[Opening RECORDS SUPPLIED section]

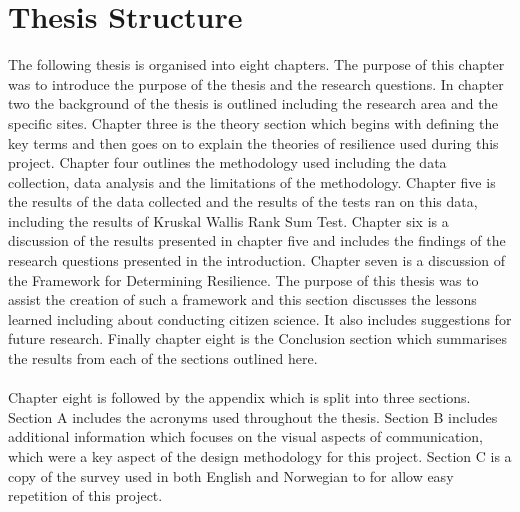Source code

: \section{Thesis Structure}
The following thesis is organised into eight chapters. The purpose of this chapter was to introduce the purpose of the thesis and the research questions. In chapter two the background of the thesis is outlined including the research area and the specific sites. Chapter three is the theory section which begins with defining the key terms and then goes on to explain the theories of resilience used during this project. Chapter four outlines the methodology used including the data collection, data analysis and the limitations of the methodology. Chapter five is the results of the data collected and the results of the tests ran on this data, including the results of Kruskal Wallis Rank Sum Test. Chapter six is a discussion of the results presented in chapter five and includes the findings of the research questions presented in the introduction. Chapter seven is a discussion of the Framework for Determining Resilience. The purpose of this thesis was to assist the creation of such a framework and this section discusses the lessons learned including about conducting citizen science. It also includes suggestions for future research. Finally chapter eight is the Conclusion section which summarises the results from each of the sections outlined here.
\paragraph{}

Chapter eight is followed by the appendix which is split into three sections. Section A includes the acronyms used throughout the thesis. Section B includes additional information which focuses on the visual aspects of communication, which were a key aspect of the design methodology for this project. Section C is a copy of the survey used in both English and Norwegian to for allow easy repetition of this project. 
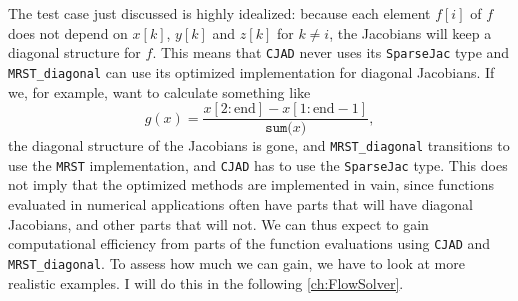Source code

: The test case just discussed is highly idealized: because each element $f[i]$ of $f$ does not depend on $x[k]$, $y[k]$ and $z[k]$ for $k\not=i$, the Jacobians will keep a diagonal structure for $f$. This means that \texttt{CJAD} never uses its \texttt{SparseJac} type and \texttt{MRST\_diagonal} can use its optimized implementation for diagonal Jacobians. If we, for example, want to calculate something like
\begin{equation*}
g(x) = \frac{x\left[2:\text{end}\right] - x\left[1:\text{end}-1\right]}{\texttt{sum(}x\texttt{)}},
\end{equation*}
the diagonal structure of the Jacobians is gone, and \texttt{MRST\_diagonal} transitions to use the \texttt{MRST} implementation, and \texttt{CJAD} has to use the \texttt{SparseJac} type. This does not imply that the optimized methods are implemented in vain, since functions evaluated in numerical applications often have parts that will have diagonal Jacobians, and other parts that will not. We can thus expect to gain computational efficiency from parts of the function evaluations using \texttt{CJAD} and \texttt{MRST\_diagonal}. To assess how much we can gain, we have to look at more realistic examples. I will do this in the following \autoref{ch:FlowSolver}. 

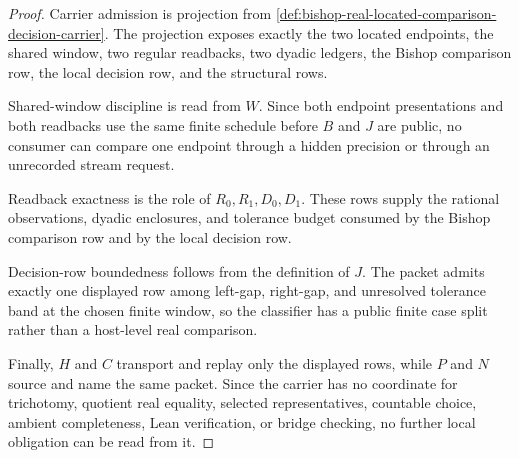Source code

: \begin{proof}
Carrier admission is projection from \autoref{def:bishop-real-located-comparison-decision-carrier}. The projection exposes exactly the two located endpoints, the shared window, two regular readbacks, two dyadic ledgers, the Bishop comparison row, the local decision row, and the structural rows.

Shared-window discipline is read from $W$. Since both endpoint presentations and both readbacks use the same finite schedule before $B$ and $J$ are public, no consumer can compare one endpoint through a hidden precision or through an unrecorded stream request.

Readback exactness is the role of $R_0,R_1,D_0,D_1$. These rows supply the rational observations, dyadic enclosures, and tolerance budget consumed by the Bishop comparison row and by the local decision row.

Decision-row boundedness follows from the definition of $J$. The packet admits exactly one displayed row among left-gap, right-gap, and unresolved tolerance band at the chosen finite window, so the classifier has a public finite case split rather than a host-level real comparison.

Finally, $H$ and $C$ transport and replay only the displayed rows, while $P$ and $N$ source and name the same packet. Since the carrier has no coordinate for trichotomy, quotient real equality, selected representatives, countable choice, ambient completeness, Lean verification, or bridge checking, no further local obligation can be read from it.
\end{proof}

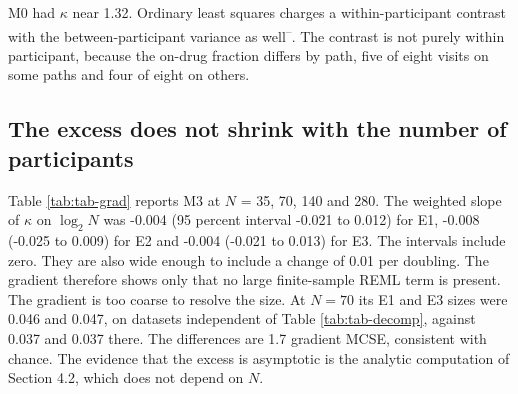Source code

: \documentclass[
  11pt,
]{article}
\begin{document}
M0 had \(\kappa\) near 1.32. Ordinary least
squares charges a within-participant contrast with the
between-participant variance as well\textsuperscript{--}. The contrast is not purely
within participant, because the on-drug fraction differs by path, five
of eight visits on some paths and four of eight on others.

\subsection{The excess does not shrink with the number of participants}\label{the-excess-does-not-shrink-with-the-number-of-participants}

Table \ref{tab:tab-grad} reports M3 at \(N\) = 35, 70, 140 and 280. The
weighted slope of \(\kappa\) on \(\log_2 N\) was -0.004
(95 percent interval -0.021 to 0.012)
for E1, -0.008 (-0.025 to
0.009) for E2 and -0.004
(-0.021 to 0.013) for E3. The
intervals include zero. They are also wide enough to include a change
of 0.01 per doubling. The gradient therefore shows only that no large
finite-sample REML term is present. The gradient is too coarse to
resolve the size. At \(N = 70\) its E1 and E3 sizes were
0.046 and 0.047, on datasets independent
of Table \ref{tab:tab-decomp}, against 0.037 and
0.037 there. The differences are
1.7
gradient MCSE, consistent with chance. The evidence that the excess is
asymptotic is the analytic computation of Section 4.2, which does not
depend on \(N\).

\begin{table}
\centering
\caption{\label{tab:tab-grad}Sample-size gradient, production model M3 with the fitted mean, 1,500 replicates per point. Extended DGP ($c_\times = 0.2$, carryover decaying from the last on-drug mean). The MCSE of each $\kappa$ is about 0.02.}
\centering
{}
\end{table}
\end{document}
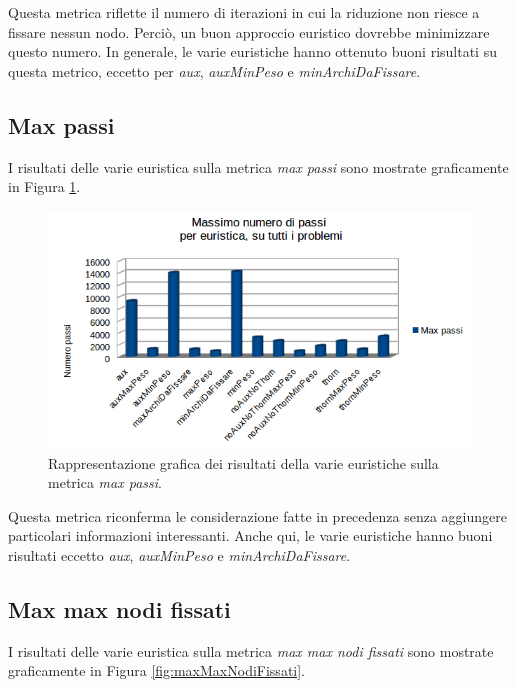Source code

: Questa metrica riflette il numero di iterazioni in cui la riduzione non riesce a fissare nessun nodo. Perciò, un buon approccio euristico dovrebbe minimizzare questo numero. In generale, le varie euristiche hanno ottenuto buoni risultati su questa metrico, eccetto per \textit{aux}, \textit{auxMinPeso} e \textit{minArchiDaFissare}.

\subsection{Max passi}
I risultati delle varie euristica sulla metrica \textit{max passi} sono mostrate graficamente in Figura \ref{fig:maxPassi}.

\begin{figure}[H]
\includegraphics[width=\textwidth]{res/img/maxPassi.png}
\caption{Rappresentazione grafica dei risultati della varie euristiche sulla metrica \textit{max passi}.}
\label{fig:maxPassi}
\end{figure}

Questa metrica riconferma le considerazione fatte in precedenza senza aggiungere particolari informazioni interessanti. Anche qui, le varie euristiche hanno buoni risultati eccetto \textit{aux}, \textit{auxMinPeso} e \textit{minArchiDaFissare}.

\subsection{Max max nodi fissati}
I risultati delle varie euristica sulla metrica \textit{max max nodi fissati} sono mostrate graficamente in Figura \ref{fig:maxMaxNodiFissati}.

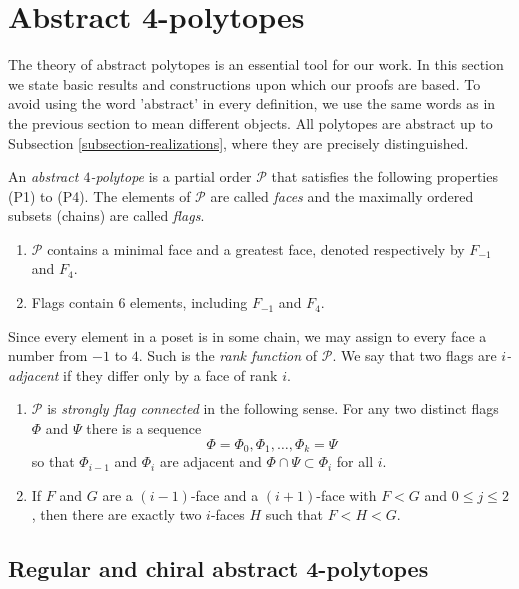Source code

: \documentclass{amsart}
\begin{document}
\section{Abstract 4-polytopes}
\label{section-abstract-4-polytopes}

The theory of abstract polytopes is an essential tool for our work. In this
section we state basic results and constructions upon which our proofs are
based. To avoid using the word 'abstract' in every definition, we use the same
words as in the previous section to mean different objects. All polytopes are
abstract up to Subsection \ref{subsection-realizations}, where they are
precisely distinguished.
	
An \textit{abstract $4$-polytope} is a partial order $\mathcal{P}$ that
satisfies the following properties (P1) to (P4). The elements of $\mathcal{P}$
are called \textit{faces} and the maximally ordered subsets (chains) are called
\textit{flags}.

\begin{enumerate}
\item[(P1)]\label{P1} $\mathcal{P}$ contains a minimal face and a greatest face, 
denoted respectively by $F_{-1}$ and $F_4$.
\item[(P2)]\label{P2} Flags contain $6$ elements, including $F_{-1}$ and $F_4$.
\end{enumerate}

Since every element in a poset is in some chain, we may assign to every face a
number from $-1$ to $4$. Such is the \textit{rank function} of $\mathcal{P}$. We
say that two flags are \textit{$i$-adjacent} if they differ only by a face of
rank $i$.

\begin{enumerate}
\item[(P3)]\label{P3} $\mathcal{P}$ is \textit{strongly flag connected} in the following 
sense. For any two distinct flags $\Phi$ and $\Psi$ there is a sequence
$$\Phi=\Phi_0,\Phi_1,\ldots,\Phi_k=\Psi$$
so that $\Phi_{i-1}$ and $\Phi_i$ are adjacent and $\Phi\cap\Psi\subset\Phi_i$ for all $i$.
\item[(P4)]\label{P4} If $F$ and $G$ are a $(i-1)$-face and a $(i+1)$-face 
with $F<G$ and $0\leq j\leq2$, then there are exactly two $i$-faces $H$ such that $F<H<G$.
\end{enumerate}
	
\subsection{Regular and chiral abstract 4-polytopes}
\label{subsection-regular-and-chiral-abstract-4-polyopes}
\end{document}
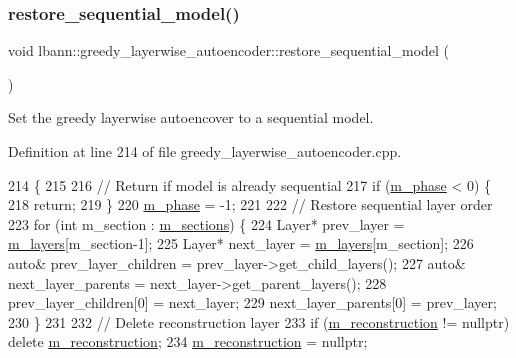 \subsubsection{\texorpdfstring{restore\+\_\+sequential\+\_\+model()}{restore\_sequential\_model()}}
{\footnotesize\ttfamily void lbann\+::greedy\+\_\+layerwise\+\_\+autoencoder\+::restore\+\_\+sequential\+\_\+model (\begin{DoxyParamCaption}{ }\end{DoxyParamCaption})\hspace{0.3cm}{\ttfamily [protected]}}

Set the greedy layerwise autoencover to a sequential model. 

Definition at line 214 of file greedy\+\_\+layerwise\+\_\+autoencoder.\+cpp.


\begin{DoxyCode}
214                                                             \{
215 
216   \textcolor{comment}{// Return if model is already sequential}
217   \textcolor{keywordflow}{if} (\hyperlink{classlbann_1_1greedy__layerwise__autoencoder_a1baf1b5e7fdb5d006f443edbb0bb2973}{m\_phase} < 0) \{
218     \textcolor{keywordflow}{return};
219   \}
220   \hyperlink{classlbann_1_1greedy__layerwise__autoencoder_a1baf1b5e7fdb5d006f443edbb0bb2973}{m\_phase} = -1;
221 
222   \textcolor{comment}{// Restore sequential layer order}
223   \textcolor{keywordflow}{for} (\textcolor{keywordtype}{int} m\_section : \hyperlink{classlbann_1_1greedy__layerwise__autoencoder_aacb3dbf01c38f46a32927722420c5d41}{m\_sections}) \{
224     Layer* prev\_layer = \hyperlink{classlbann_1_1model_a0229fc226ec163d1411548446104569d}{m\_layers}[m\_section-1];
225     Layer* next\_layer = \hyperlink{classlbann_1_1model_a0229fc226ec163d1411548446104569d}{m\_layers}[m\_section];
226     \textcolor{keyword}{auto}& prev\_layer\_children = prev\_layer->get\_child\_layers();
227     \textcolor{keyword}{auto}& next\_layer\_parents = next\_layer->get\_parent\_layers();
228     prev\_layer\_children[0] = next\_layer;
229     next\_layer\_parents[0] = prev\_layer;
230   \}
231 
232   \textcolor{comment}{// Delete reconstruction layer}
233   \textcolor{keywordflow}{if} (\hyperlink{classlbann_1_1greedy__layerwise__autoencoder_a8238d2e3e723543c8b6f7f5c61a9ca06}{m\_reconstruction} != \textcolor{keyword}{nullptr}) \textcolor{keyword}{delete} \hyperlink{classlbann_1_1greedy__layerwise__autoencoder_a8238d2e3e723543c8b6f7f5c61a9ca06}{m\_reconstruction};
234   \hyperlink{classlbann_1_1greedy__layerwise__autoencoder_a8238d2e3e723543c8b6f7f5c61a9ca06}{m\_reconstruction} = \textcolor{keyword}{nullptr};

\end{DoxyCode}
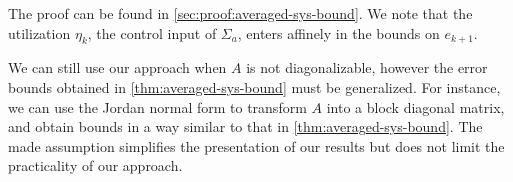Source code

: 
The proof can be found in \cref{sec:proof:averaged-sys-bound}.
We note that the utilization $\eta_{k}$, \ie the control input of $\Sigma_{a}$, enters affinely in the bounds on $e_{k+1}$.

\begin{remark}
We can still use our approach when $A$ is not
diagonalizable, however the error bounds obtained in
\cref{thm:averaged-sys-bound} must be generalized. For instance, we can
use the Jordan normal form to transform $A$ into a block diagonal
matrix, and obtain bounds in a way similar to that in
\cref{thm:averaged-sys-bound}. The made assumption simplifies the
presentation of our results but does not limit the practicality of our
approach. %
\end{remark}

[Closing RECORDS SUPPLIED section]

### DIRECTIONS FOR THIS TASK
Return all lines from the entries that contain the string "nullptr".

### RESPONSE
233   \textcolor{keywordflow}{if} (\hyperlink{classlbann_1_1greedy__layerwise__autoencoder_a8238d2e3e723543c8b6f7f5c61a9ca06}{m\_reconstruction} != \textcolor{keyword}{nullptr}) \textcolor{keyword}{delete} \hyperlink{classlbann_1_1greedy__layerwise__autoencoder_a8238d2e3e723543c8b6f7f5c61a9ca06}{m\_reconstruction};
234   \hyperlink{classlbann_1_1greedy__layerwise__autoencoder_a8238d2e3e723543c8b6f7f5c61a9ca06}{m\_reconstruction} = \textcolor{keyword}{nullptr};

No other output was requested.